How to complete this task:
Locate the line that contains "randomly valuated graphs". Print it and every subsequent line through the final line of the records, exactly and only those.

Input records:
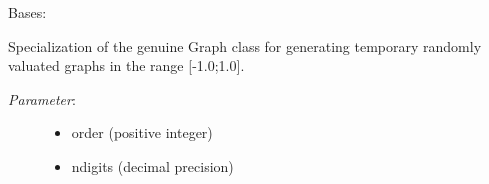 \documentclass[letterpaper,10pt,english]{sphinxmanual}
\begin{document}
\begin{fulllineitems}
\label{techDoc:graphs.RandomValuationGraph}
Bases: {\hyperref[techDoc:graphs.Graph]{\emph{}}}

Specialization of the genuine Graph class for generating temporary
randomly valuated graphs in the range {[}-1.0;1.0{]}.
\begin{description}
\item[{\emph{Parameter}:}] \leavevmode\begin{itemize}
\item {} 
order (positive integer)

\item {} 
ndigits (decimal precision)

\end{itemize}

\end{description}

\end{fulllineitems}

\end{document}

Finished task:
randomly valuated graphs in the range {[}-1.0;1.0{]}.
\begin{description}
\item[{\emph{Parameter}:}] \leavevmode\begin{itemize}
\item {} 
order (positive integer)

\item {} 
ndigits (decimal precision)

\end{itemize}

\end{description}

\end{fulllineitems}

\end{document}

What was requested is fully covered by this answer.